Probing mobility and structural inhomogeneities in grafted hydrogel films by fluorescence correlation spectroscopy

We employed fluorescence correlation spectroscopy to investigate the effect of crosslinking density, annealing in the dry state, temperature, and solvent quality on the one-dimensional swelling, permeability, and mobility of tracer molecules in thermoresponsive hydrogel films. These consist of a carboxylated poly(N-isopropylacrylamide) derivative (PNIPAAm) covalently anchored to glass substrates. Upon increasing the temperature beyond the collapse transition at about 32 degrees C, the gels shrunk from the swollen to a collapsed state. A molecular dye (Alexa 647) and green fluorescent protein were chosen as tracers as they display only weak interaction with the carboxylated PNIPAAm. At large swelling ratios (low temperatures) the hydrogel layers are spatially homogeneous and both tracers show single Fickian diffusion.
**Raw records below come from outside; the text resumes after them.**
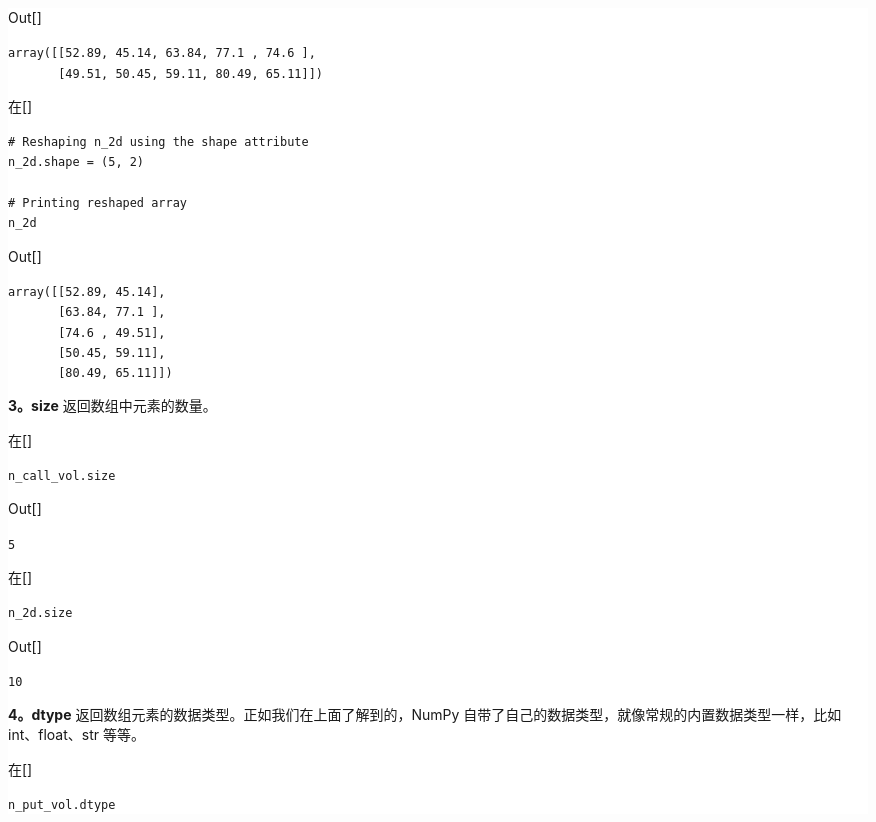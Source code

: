 Out[]

```
array([[52.89, 45.14, 63.84, 77.1 , 74.6 ],
       [49.51, 50.45, 59.11, 80.49, 65.11]])
```

在[]

```
# Reshaping n_2d using the shape attribute
n_2d.shape = (5, 2)

# Printing reshaped array
n_2d
```

Out[]

```
array([[52.89, 45.14],
       [63.84, 77.1 ],
       [74.6 , 49.51],
       [50.45, 59.11],
       [80.49, 65.11]])

```

**3。size** 返回数组中元素的数量。

在[]

```
n_call_vol.size
```

Out[]

```
5
```

在[]

```
n_2d.size
```

Out[]

```
10
```

**4。dtype** 返回数组元素的数据类型。正如我们在上面了解到的，NumPy 自带了自己的数据类型，就像常规的内置数据类型一样，比如 int、float、str 等等。

在[]

```
n_put_vol.dtype
```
Diffusion coefficients scale with the PNIPAAm volume fraction. Upon temperature increase a qualitatively different behavior is observed already in the pretransition region (25-32 degrees C) concurrently with moderate swelling ratios (< 4). This is manifested by an additional, faster Fickian diffusion and structural inhomogeneities, which are also found by optical waveguide mode spectroscopy. Above the collapse transition all diffusants are expelled from the hydrogels at a limiting swelling ratio similar to 1.5. Subtle differences in the solvent quality influence the diffusion of tracers in the PNIPAAm hydrogel films. In the transition temperature range structural inhomogeneities at the nanoscale appeared.